Danny had never been so confused in his life. He gawked at the bigger boy, wondering if he had a head injury at last night's football practice, but was saved from replying when Mr. Lancer came back into the room- without the female student.
He started the class, and Danny found himself having to spend it by the A-listers, feeling the stares of both Star and Dash throughout the lesson. Then, when the class ended, he didn't get a chance to talk to Sam or Tucker because the school got attacked by a ghost. Danny had managed to escape in the chaos, shifting into Phantom and making quick work of the enemy, but during the battle, his Fenton thermos was damaged, and it not only sucked up the enemy but Danny as well.
Usually, this wouldn't be a problem, but for some reason, Sam, Tucker, or Jazz weren't outside to release him. Since Danny was stuck with an enemy that was doing its best to smack him in their cramped space, he had tried to force his way out.
Phantom has always been a powerful ghost, more than Danny had realized, because forcing his way out of the Thermos had not only been the first time a ghost escaped it, but his power had unintentionally caused an explosion that ripped a hole into the Ghost Zone.
Danny had been blasted into the zone, sent out of control until he actually crashed through a floating door. He landed in Gotham, a dark and miserable place, and the one means of getting back hope was vanishing before his eyes.
Danny knew why. The only means to the Ghost Zone were natural according to doorways, but if they were ever destroyed, that was it. That world was cut off from the Ghost Zone forever, and the only way back was if someone from the Zone created a portal there. Danny was the son of the rare few who could create a portal, but he never learned how.
He figured his friends or family would come for him. But days went by, and with no sign of them, he had to admit what he had suspected for weeks now.
Danny had vanished from their memory. He had no idea why or how, but he was stuck. Days in Gotham also taught him something else, that was that people here also forgot him if he stayed out of their sight long enough.
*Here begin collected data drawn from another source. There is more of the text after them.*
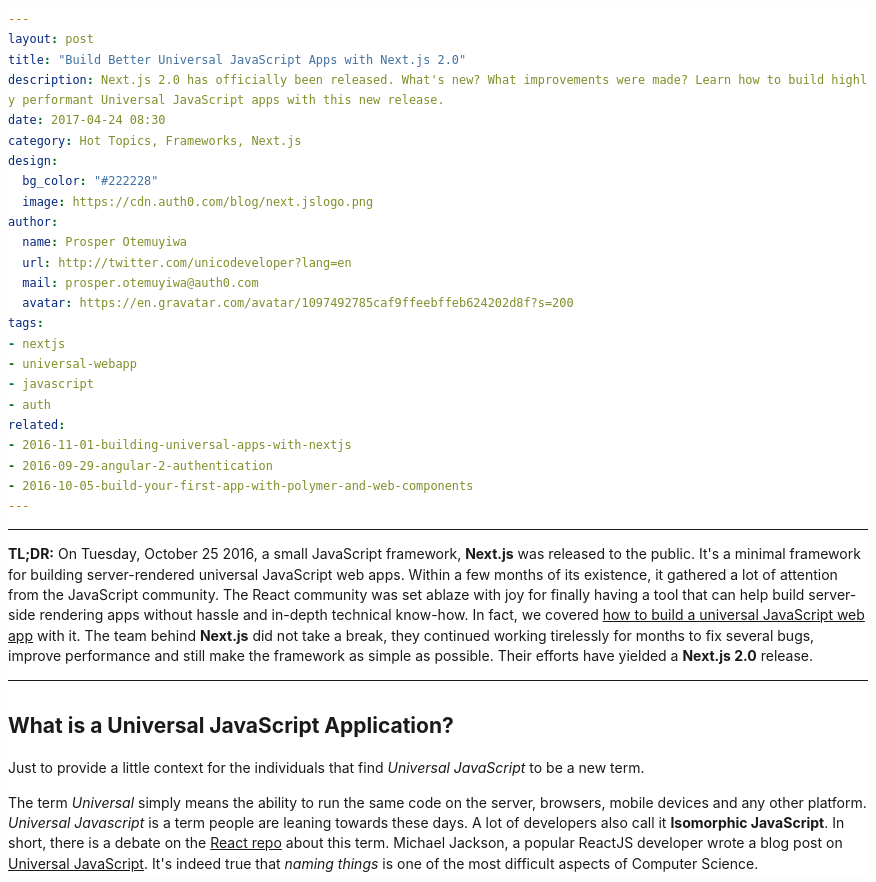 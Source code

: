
 ```yaml
---
layout: post
title: "Build Better Universal JavaScript Apps with Next.js 2.0"
description: Next.js 2.0 has officially been released. What's new? What improvements were made? Learn how to build highly performant Universal JavaScript apps with this new release.
date: 2017-04-24 08:30
category: Hot Topics, Frameworks, Next.js
design:
  bg_color: "#222228"
  image: https://cdn.auth0.com/blog/next.jslogo.png
author:
  name: Prosper Otemuyiwa
  url: http://twitter.com/unicodeveloper?lang=en
  mail: prosper.otemuyiwa@auth0.com
  avatar: https://en.gravatar.com/avatar/1097492785caf9ffeebffeb624202d8f?s=200
tags:
- nextjs
- universal-webapp
- javascript
- auth
related:
- 2016-11-01-building-universal-apps-with-nextjs
- 2016-09-29-angular-2-authentication
- 2016-10-05-build-your-first-app-with-polymer-and-web-components
---
```


---

**TL;DR:** On Tuesday, October 25 2016, a small JavaScript framework, **Next.js** was released to the public. It's a minimal framework for building server-rendered universal JavaScript web apps. Within a few months of its existence, it gathered a lot of attention from the JavaScript community. The React community was set ablaze with joy for finally having a tool that can help build server-side rendering apps without hassle and in-depth technical know-how. In fact, we covered [how to build a universal JavaScript web app](https://auth0.com/blog/building-universal-apps-with-nextjs) with it. The team behind **Next.js** did not take a break, they continued working tirelessly for months to fix several bugs, improve performance and still make the framework as simple as possible. Their efforts have yielded a **Next.js 2.0** release.

---

## What is a Universal JavaScript Application?

Just to provide a little context for the individuals that find *Universal JavaScript* to be a new term.

The term *Universal* simply means the ability to run the same code on the server, browsers, mobile devices and any other platform. *Universal Javascript* is a term people are leaning towards these days. A lot of developers also call it **Isomorphic JavaScript**. In short, there is a debate on the [React repo](https://github.com/facebook/react/pull/4041) about this term. Michael Jackson, a popular ReactJS developer wrote a blog post on [Universal JavaScript](https://medium.com/@mjackson/universal-javascript-4761051b7ae9#.ij2c0zh8j). It's indeed true that *naming things* is one of the most difficult aspects of Computer Science.
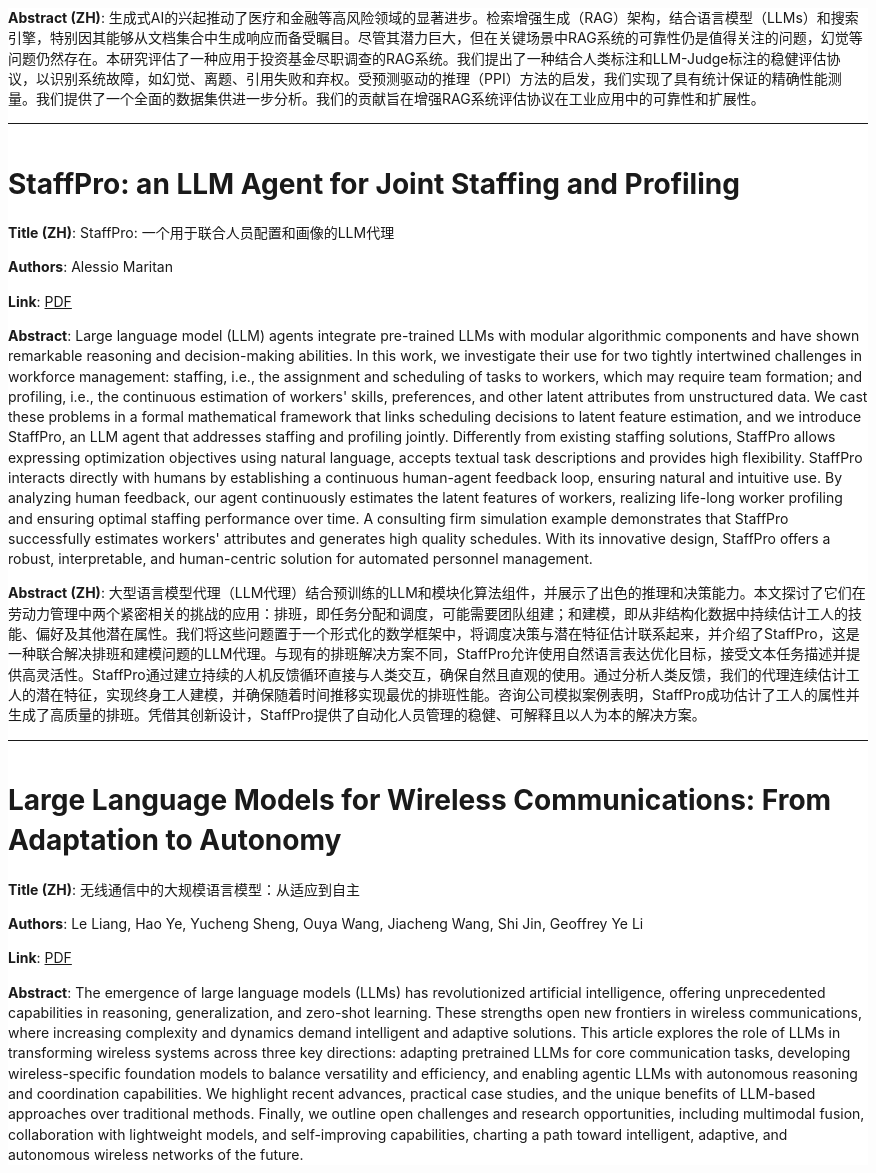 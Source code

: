 **Abstract (ZH)**: 生成式AI的兴起推动了医疗和金融等高风险领域的显著进步。检索增强生成（RAG）架构，结合语言模型（LLMs）和搜索引擎，特别因其能够从文档集合中生成响应而备受瞩目。尽管其潜力巨大，但在关键场景中RAG系统的可靠性仍是值得关注的问题，幻觉等问题仍然存在。本研究评估了一种应用于投资基金尽职调查的RAG系统。我们提出了一种结合人类标注和LLM-Judge标注的稳健评估协议，以识别系统故障，如幻觉、离题、引用失败和弃权。受预测驱动的推理（PPI）方法的启发，我们实现了具有统计保证的精确性能测量。我们提供了一个全面的数据集供进一步分析。我们的贡献旨在增强RAG系统评估协议在工业应用中的可靠性和扩展性。 

---
# StaffPro: an LLM Agent for Joint Staffing and Profiling 

**Title (ZH)**: StaffPro: 一个用于联合人员配置和画像的LLM代理 

**Authors**: Alessio Maritan  

**Link**: [PDF](https://arxiv.org/pdf/2507.21636)  

**Abstract**: Large language model (LLM) agents integrate pre-trained LLMs with modular algorithmic components and have shown remarkable reasoning and decision-making abilities. In this work, we investigate their use for two tightly intertwined challenges in workforce management: staffing, i.e., the assignment and scheduling of tasks to workers, which may require team formation; and profiling, i.e., the continuous estimation of workers' skills, preferences, and other latent attributes from unstructured data. We cast these problems in a formal mathematical framework that links scheduling decisions to latent feature estimation, and we introduce StaffPro, an LLM agent that addresses staffing and profiling jointly. Differently from existing staffing solutions, StaffPro allows expressing optimization objectives using natural language, accepts textual task descriptions and provides high flexibility. StaffPro interacts directly with humans by establishing a continuous human-agent feedback loop, ensuring natural and intuitive use. By analyzing human feedback, our agent continuously estimates the latent features of workers, realizing life-long worker profiling and ensuring optimal staffing performance over time. A consulting firm simulation example demonstrates that StaffPro successfully estimates workers' attributes and generates high quality schedules. With its innovative design, StaffPro offers a robust, interpretable, and human-centric solution for automated personnel management. 

**Abstract (ZH)**: 大型语言模型代理（LLM代理）结合预训练的LLM和模块化算法组件，并展示了出色的推理和决策能力。本文探讨了它们在劳动力管理中两个紧密相关的挑战的应用：排班，即任务分配和调度，可能需要团队组建；和建模，即从非结构化数据中持续估计工人的技能、偏好及其他潜在属性。我们将这些问题置于一个形式化的数学框架中，将调度决策与潜在特征估计联系起来，并介绍了StaffPro，这是一种联合解决排班和建模问题的LLM代理。与现有的排班解决方案不同，StaffPro允许使用自然语言表达优化目标，接受文本任务描述并提供高灵活性。StaffPro通过建立持续的人机反馈循环直接与人类交互，确保自然且直观的使用。通过分析人类反馈，我们的代理连续估计工人的潜在特征，实现终身工人建模，并确保随着时间推移实现最优的排班性能。咨询公司模拟案例表明，StaffPro成功估计了工人的属性并生成了高质量的排班。凭借其创新设计，StaffPro提供了自动化人员管理的稳健、可解释且以人为本的解决方案。 

---
# Large Language Models for Wireless Communications: From Adaptation to Autonomy 

**Title (ZH)**: 无线通信中的大规模语言模型：从适应到自主 

**Authors**: Le Liang, Hao Ye, Yucheng Sheng, Ouya Wang, Jiacheng Wang, Shi Jin, Geoffrey Ye Li  

**Link**: [PDF](https://arxiv.org/pdf/2507.21524)  

**Abstract**: The emergence of large language models (LLMs) has revolutionized artificial intelligence, offering unprecedented capabilities in reasoning, generalization, and zero-shot learning. These strengths open new frontiers in wireless communications, where increasing complexity and dynamics demand intelligent and adaptive solutions. This article explores the role of LLMs in transforming wireless systems across three key directions: adapting pretrained LLMs for core communication tasks, developing wireless-specific foundation models to balance versatility and efficiency, and enabling agentic LLMs with autonomous reasoning and coordination capabilities. We highlight recent advances, practical case studies, and the unique benefits of LLM-based approaches over traditional methods. Finally, we outline open challenges and research opportunities, including multimodal fusion, collaboration with lightweight models, and self-improving capabilities, charting a path toward intelligent, adaptive, and autonomous wireless networks of the future.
The realization took all motivation away from playing hero, from doing anything really.
Even when he saw crime after crime happen before him, Danny tucked himself away from it all, trying to crawl his way through life when he had no one and nothing to do that for.
Just him and his shopping cart. Maybe that's why it was such a shock when he was sitting on the curb just one away from the diamond distract when a limo pulled up and stopped right in front of him. Thinking this was nothing good, Danny scrambled to his feet, attempting to grab his things to go before an elderly man jumped out of the driver's seat, looking hopeful. "Daniel? Is that you?"
Surprised that someone knew his name, Danny paused long enough for the elderly man to run to him and grab his hand, turning this way and that to look at his face. "It is you! Oh, dear boy!"
"Um?" Danny started confused, wondering why this old British man was talking to him.
"Oh! You're in a new cycle, I see. Forgotten who I am, is that right? I'm Alfred Pennysworth. You helped me fifty years ago, rescued me, and my entire unit from a POW camp." Alfred replied enthusiastically. "You told us that Phantom was a lot like a phoenix, that when it renewed, either the people in your life forgot you or you forgot us. But I never forgot what you did for us. Said to show you this if I ever saw you again."
The man reached into his shirt and pulled out a necklace. Hanging on the chain was the Fenton Works symbol next to a broken Clockwork amulet.
Danny stared, wonderstruck as Alfred threw an arm around his shoulder. "Forgive me, but you look like you have nowhere to stay. You must come home with me."
"Ugh..I don't-"
"Excellent!" Alfred all but threw him into the backseat. "I can't wait to show you, my family! Hopefully, one of them would be immune to your power."
For the first time in eight months, Danny had a goal besides finding a place to sleep for the night. That was to find out the past he seemed to have forgotten with Alfred and find a way to contact Clockwork. Maybe then he could get home.